> [AIM OF THE TASK]: All the data below goes into the copy word for word, but the pictures don't.

[Saved data entries]

---*---

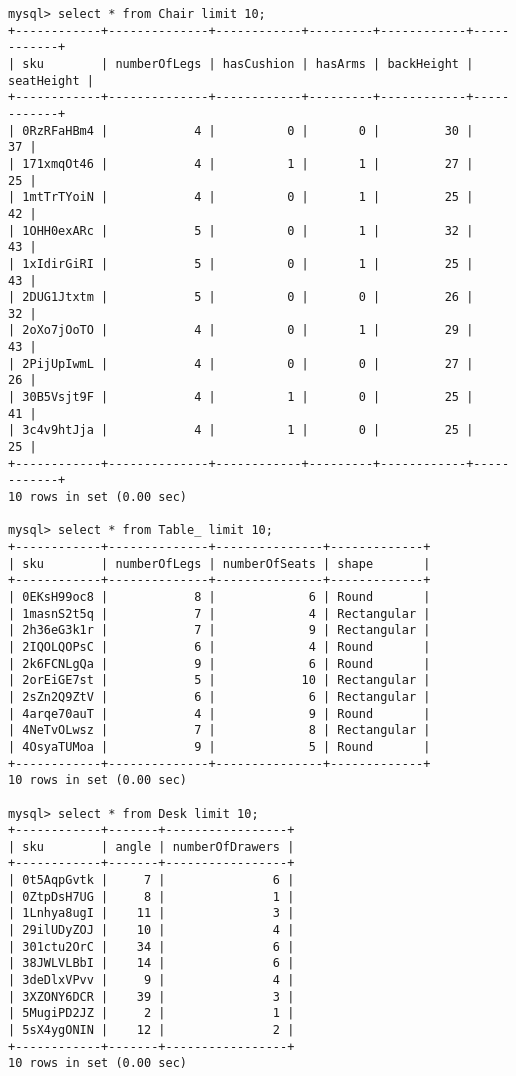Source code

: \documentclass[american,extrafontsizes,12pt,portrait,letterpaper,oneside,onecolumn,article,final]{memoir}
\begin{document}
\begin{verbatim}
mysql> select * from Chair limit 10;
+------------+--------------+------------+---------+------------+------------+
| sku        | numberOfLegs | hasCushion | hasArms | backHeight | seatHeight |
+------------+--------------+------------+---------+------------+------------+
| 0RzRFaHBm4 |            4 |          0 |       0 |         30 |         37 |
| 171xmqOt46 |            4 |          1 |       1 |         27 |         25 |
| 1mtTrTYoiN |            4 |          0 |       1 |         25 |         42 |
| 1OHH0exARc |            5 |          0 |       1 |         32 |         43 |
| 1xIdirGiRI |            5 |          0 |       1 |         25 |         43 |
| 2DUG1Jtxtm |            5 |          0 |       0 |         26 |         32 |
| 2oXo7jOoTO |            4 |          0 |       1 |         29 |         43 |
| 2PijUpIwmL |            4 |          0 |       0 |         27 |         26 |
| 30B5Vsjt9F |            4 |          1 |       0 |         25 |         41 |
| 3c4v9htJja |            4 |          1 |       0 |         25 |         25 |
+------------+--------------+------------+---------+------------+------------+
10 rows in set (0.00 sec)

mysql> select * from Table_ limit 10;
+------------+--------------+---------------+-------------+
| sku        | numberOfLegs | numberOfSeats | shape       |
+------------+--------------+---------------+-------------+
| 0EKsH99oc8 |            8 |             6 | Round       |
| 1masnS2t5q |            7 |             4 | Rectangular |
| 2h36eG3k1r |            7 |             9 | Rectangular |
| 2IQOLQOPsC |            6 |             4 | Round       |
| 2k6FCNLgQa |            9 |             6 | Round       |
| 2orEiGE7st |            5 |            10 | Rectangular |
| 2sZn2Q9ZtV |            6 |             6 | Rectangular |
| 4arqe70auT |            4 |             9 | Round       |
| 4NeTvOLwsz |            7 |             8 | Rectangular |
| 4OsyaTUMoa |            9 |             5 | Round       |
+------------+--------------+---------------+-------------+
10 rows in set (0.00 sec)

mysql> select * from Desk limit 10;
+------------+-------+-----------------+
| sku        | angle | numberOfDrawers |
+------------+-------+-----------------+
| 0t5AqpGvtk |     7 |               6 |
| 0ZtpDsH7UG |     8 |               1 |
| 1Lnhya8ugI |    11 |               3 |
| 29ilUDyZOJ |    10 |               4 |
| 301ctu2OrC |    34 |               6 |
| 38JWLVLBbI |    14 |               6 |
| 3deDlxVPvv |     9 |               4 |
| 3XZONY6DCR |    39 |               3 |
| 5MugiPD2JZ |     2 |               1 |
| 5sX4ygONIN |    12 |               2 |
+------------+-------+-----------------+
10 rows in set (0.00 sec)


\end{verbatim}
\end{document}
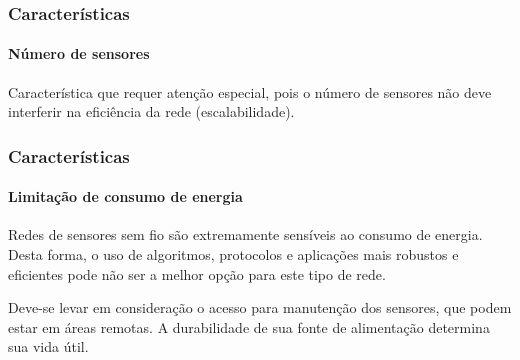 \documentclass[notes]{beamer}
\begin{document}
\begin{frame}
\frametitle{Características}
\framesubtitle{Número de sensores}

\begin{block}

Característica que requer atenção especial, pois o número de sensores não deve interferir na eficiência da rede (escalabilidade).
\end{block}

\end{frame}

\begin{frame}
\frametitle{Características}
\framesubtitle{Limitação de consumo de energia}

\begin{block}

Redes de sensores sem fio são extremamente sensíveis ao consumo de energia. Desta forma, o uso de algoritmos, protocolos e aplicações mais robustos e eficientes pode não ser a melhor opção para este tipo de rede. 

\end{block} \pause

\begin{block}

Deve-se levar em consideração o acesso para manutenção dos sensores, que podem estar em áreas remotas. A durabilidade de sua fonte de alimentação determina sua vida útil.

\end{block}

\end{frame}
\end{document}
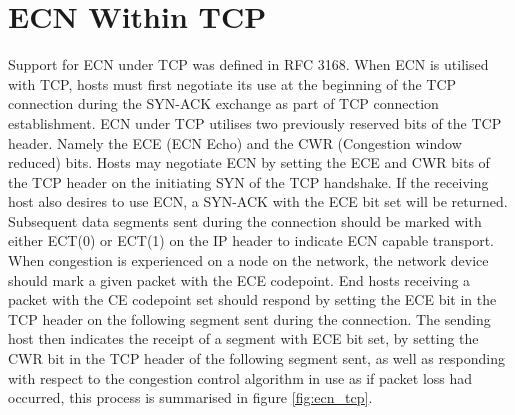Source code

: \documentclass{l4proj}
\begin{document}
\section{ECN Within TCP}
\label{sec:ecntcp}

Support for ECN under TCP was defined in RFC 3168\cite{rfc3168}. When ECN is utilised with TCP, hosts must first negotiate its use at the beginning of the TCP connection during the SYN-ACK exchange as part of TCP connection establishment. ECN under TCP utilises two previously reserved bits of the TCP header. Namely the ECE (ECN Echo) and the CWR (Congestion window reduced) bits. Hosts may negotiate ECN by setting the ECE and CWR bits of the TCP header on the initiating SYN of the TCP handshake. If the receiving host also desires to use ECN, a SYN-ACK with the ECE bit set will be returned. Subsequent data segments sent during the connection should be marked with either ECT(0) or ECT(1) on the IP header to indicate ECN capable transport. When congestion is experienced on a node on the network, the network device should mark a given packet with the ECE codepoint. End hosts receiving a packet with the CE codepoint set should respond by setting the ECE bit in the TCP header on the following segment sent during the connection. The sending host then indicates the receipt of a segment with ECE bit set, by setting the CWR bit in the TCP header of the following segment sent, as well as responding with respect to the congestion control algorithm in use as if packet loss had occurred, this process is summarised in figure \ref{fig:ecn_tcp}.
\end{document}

---*---

> [WORKED SOLUTION]:
Source code

: \documentclass[american,extrafontsizes,12pt,portrait,letterpaper,oneside,onecolumn,article,final]{memoir}
\begin{document}
\begin{verbatim}
mysql> select * from Chair limit 10;
+------------+--------------+------------+---------+------------+------------+
| sku        | numberOfLegs | hasCushion | hasArms | backHeight | seatHeight |
+------------+--------------+------------+---------+------------+------------+
| 0RzRFaHBm4 |            4 |          0 |       0 |         30 |         37 |
| 171xmqOt46 |            4 |          1 |       1 |         27 |         25 |
| 1mtTrTYoiN |            4 |          0 |       1 |         25 |         42 |
| 1OHH0exARc |            5 |          0 |       1 |         32 |         43 |
| 1xIdirGiRI |            5 |          0 |       1 |         25 |         43 |
| 2DUG1Jtxtm |            5 |          0 |       0 |         26 |         32 |
| 2oXo7jOoTO |            4 |          0 |       1 |         29 |         43 |
| 2PijUpIwmL |            4 |          0 |       0 |         27 |         26 |
| 30B5Vsjt9F |            4 |          1 |       0 |         25 |         41 |
| 3c4v9htJja |            4 |          1 |       0 |         25 |         25 |
+------------+--------------+------------+---------+------------+------------+
10 rows in set (0.00 sec)

mysql> select * from Table_ limit 10;
+------------+--------------+---------------+-------------+
| sku        | numberOfLegs | numberOfSeats | shape       |
+------------+--------------+---------------+-------------+
| 0EKsH99oc8 |            8 |             6 | Round       |
| 1masnS2t5q |            7 |             4 | Rectangular |
| 2h36eG3k1r |            7 |             9 | Rectangular |
| 2IQOLQOPsC |            6 |             4 | Round       |
| 2k6FCNLgQa |            9 |             6 | Round       |
| 2orEiGE7st |            5 |            10 | Rectangular |
| 2sZn2Q9ZtV |            6 |             6 | Rectangular |
| 4arqe70auT |            4 |             9 | Round       |
| 4NeTvOLwsz |            7 |             8 | Rectangular |
| 4OsyaTUMoa |            9 |             5 | Round       |
+------------+--------------+---------------+-------------+
10 rows in set (0.00 sec)

mysql> select * from Desk limit 10;
+------------+-------+-----------------+
| sku        | angle | numberOfDrawers |
+------------+-------+-----------------+
| 0t5AqpGvtk |     7 |               6 |
| 0ZtpDsH7UG |     8 |               1 |
| 1Lnhya8ugI |    11 |               3 |
| 29ilUDyZOJ |    10 |               4 |
| 301ctu2OrC |    34 |               6 |
| 38JWLVLBbI |    14 |               6 |
| 3deDlxVPvv |     9 |               4 |
| 3XZONY6DCR |    39 |               3 |
| 5MugiPD2JZ |     2 |               1 |
| 5sX4ygONIN |    12 |               2 |
+------------+-------+-----------------+
10 rows in set (0.00 sec)


\end{verbatim}
\end{document}
 \documentclass[notes]{beamer}
\begin{document}
\begin{frame}
\frametitle{Características}
\framesubtitle{Número de sensores}

\begin{block}

Característica que requer atenção especial, pois o número de sensores não deve interferir na eficiência da rede (escalabilidade).
\end{block}

\end{frame}

\begin{frame}
\frametitle{Características}
\framesubtitle{Limitação de consumo de energia}

\begin{block}

Redes de sensores sem fio são extremamente sensíveis ao consumo de energia. Desta forma, o uso de algoritmos, protocolos e aplicações mais robustos e eficientes pode não ser a melhor opção para este tipo de rede. 

\end{block} \pause

\begin{block}

Deve-se levar em consideração o acesso para manutenção dos sensores, que podem estar em áreas remotas. A durabilidade de sua fonte de alimentação determina sua vida útil.

\end{block}

\end{frame}
\end{document}
Source code

: \documentclass{l4proj}
\begin{document}
\section{ECN Within TCP}
\label{sec:ecntcp}

Support for ECN under TCP was defined in RFC 3168\cite{rfc3168}. When ECN is utilised with TCP, hosts must first negotiate its use at the beginning of the TCP connection during the SYN-ACK exchange as part of TCP connection establishment. ECN under TCP utilises two previously reserved bits of the TCP header. Namely the ECE (ECN Echo) and the CWR (Congestion window reduced) bits. Hosts may negotiate ECN by setting the ECE and CWR bits of the TCP header on the initiating SYN of the TCP handshake. If the receiving host also desires to use ECN, a SYN-ACK with the ECE bit set will be returned. Subsequent data segments sent during the connection should be marked with either ECT(0) or ECT(1) on the IP header to indicate ECN capable transport. When congestion is experienced on a node on the network, the network device should mark a given packet with the ECE codepoint. End hosts receiving a packet with the CE codepoint set should respond by setting the ECE bit in the TCP header on the following segment sent during the connection. The sending host then indicates the receipt of a segment with ECE bit set, by setting the CWR bit in the TCP header of the following segment sent, as well as responding with respect to the congestion control algorithm in use as if packet loss had occurred, this process is summarised in figure \ref{fig:ecn_tcp}.
\end{document}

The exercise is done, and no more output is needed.